Tuesday, February 26, 2013

British TV Is Way Better Than American TV

Tisher recently turned me on to the BBC series Black Mirror. Its like an updated version of the Twilight Zone which focuses on technology and the effects of our reliance on media. It has a rotating cast with each episode standing on its own. All six episodes are great, two are outstanding. The Entire History Of You set in an alternative reality where most people have a 'grain' implanted behind their ear which records everything they do, see or hear and Be Right Back about a widow using all of her husbands past online communications and social media profiles to create a new "Ash" virtually. The show isn't perfect but is always engaging. It raises pertinent questions that it seems most people aren't asking. It's got edge, it challenges the viewer. Black Mirror is the first TV show in a long time to really make a statement.

The final episode in the season aired this week and it just makes me wonder. Why aren't there any shows on like this in the US? Why isn't there any programming that really challenges the viewer? Any programming that takes any risk?

Recently the best shows I've seen, the ones I've got hooked on have all been BBC shows: Jeckyl, Luther, Sherlock, and now Black Mirror. They all take risks, have engaging actors playing engaging characters, have stories that actually move, and have definitive narrative arcs.

The problem with US TV is that, for the most part, it's run by studios who are sluggish and complacent. A bunch of people who are satisfied with the status quo and have no desire to try anything new. There is so much TV in the US which is just mind-numbing time-waste. The same people doing the same things ad infinitum.

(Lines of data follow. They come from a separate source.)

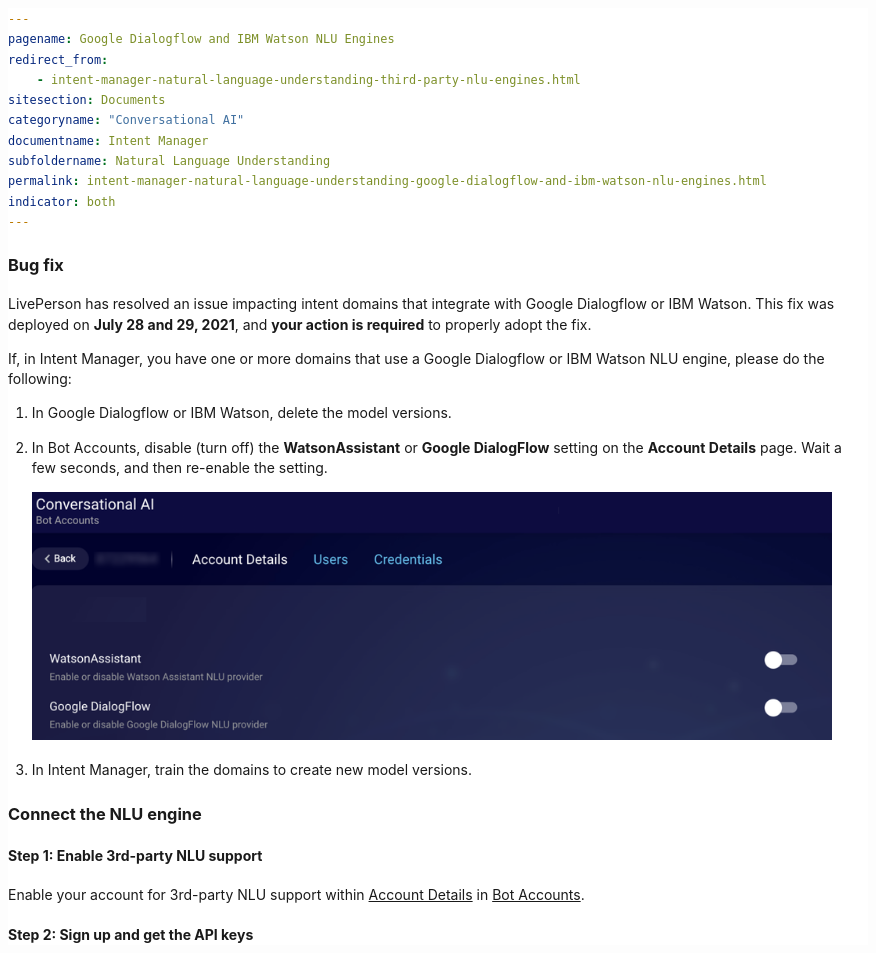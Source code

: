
 ```yaml
---
pagename: Google Dialogflow and IBM Watson NLU Engines
redirect_from:
    - intent-manager-natural-language-understanding-third-party-nlu-engines.html
sitesection: Documents
categoryname: "Conversational AI"
documentname: Intent Manager
subfoldername: Natural Language Understanding
permalink: intent-manager-natural-language-understanding-google-dialogflow-and-ibm-watson-nlu-engines.html
indicator: both
---
```


### Bug fix

LivePerson has resolved an issue impacting intent domains that integrate with Google Dialogflow or IBM Watson. This fix was deployed on **July 28 and 29, 2021**, and **your action is required** to properly adopt the fix.

If, in Intent Manager, you have one or more domains that use a Google Dialogflow or IBM Watson NLU engine, please do the following:

1. In Google Dialogflow or IBM Watson, delete the model versions.
2. In Bot Accounts, disable (turn off) the **WatsonAssistant** or **Google DialogFlow** setting on the **Account Details** page. Wait a few seconds, and then re-enable the setting.

    <img class="fancyimage" style="width:800px" src="img/ConvoBuilder/3rdpartyNLU_bugFix.png" alt="Account Details page within Bot Accounts">

3. In Intent Manager, train the domains to create new model versions.

### Connect the NLU engine

#### Step 1: Enable 3rd-party NLU support

Enable your account for 3rd-party NLU support within [Account Details](bot-accounts-account-details.html) in [Bot Accounts](bot-accounts-overview.html).

#### Step 2: Sign up and get the API keys
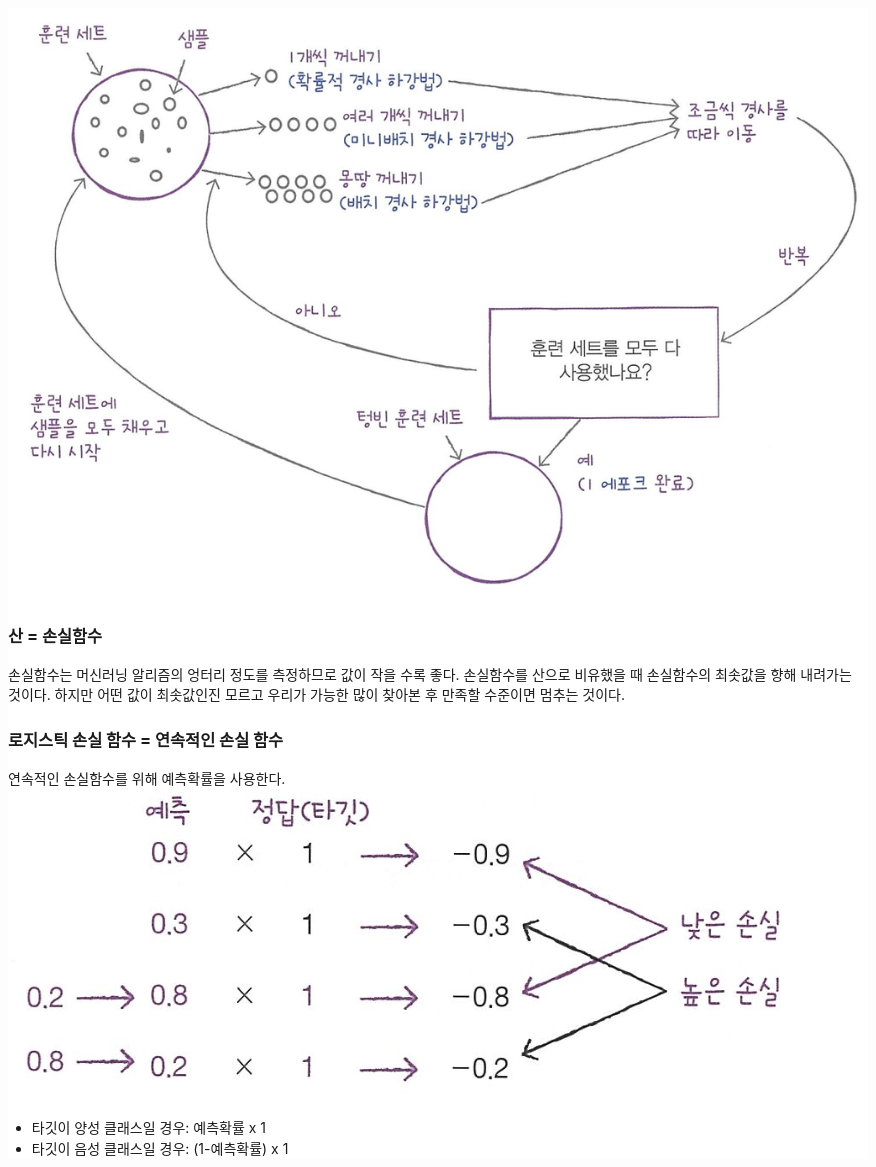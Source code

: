 ![개념그림](/img/확률경사하강개념그림.png)        
### 산 = 손실함수   
손실함수는 머신러닝 알리즘의 엉터리 정도를 측정하므로 값이 작을 수록 좋다. 손실함수를 산으로 비유했을 때 손실함수의 최솟값을 향해 내려가는 것이다. 하지만 어떤 값이 최솟값인진 모르고 우리가 가능한 많이 찾아본 후 만족할 수준이면 멈추는 것이다.    

### 로지스틱 손실 함수 =  연속적인 손실 함수   
연속적인 손실함수를 위해 예측확률을 사용한다.    
![손실확률](/img/손실확률.png)       
* 타깃이 양성 클래스일 경우: 예측확률 x 1    
* 타깃이 음성 클래스일 경우: (1-예측확률) x 1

People want to watch a variety of stuff, people want to be challenged, to be engaged, but they settle for whatevers in on. I think the studios need to give their writers more leeway to develop projects they think are interesting as opposed to something they know will get the bare minimum of viewers to satisfy Pringles.

We also need to do away with such long seasons and series. Sit-coms, sure, they can go on as long as their viewing necessitate but TV drama is a different story. Shows like The Killing, The Following, The Walking Dead, FlashFoward, and Lost especially(to name a few) would have benefited(would still benefit) from a fixed number of episodes. A story line that is sketched out. A definitive narrative ending. Just because a show becomes popular doesn't give the studio the right to elongate it and ruin it. TV is a story telling medium, tell good stories, good stories have a beginning a middle and an end.

And Netflix, House Of Cards is just West Wing with worse dialogue and more sex. Step it up.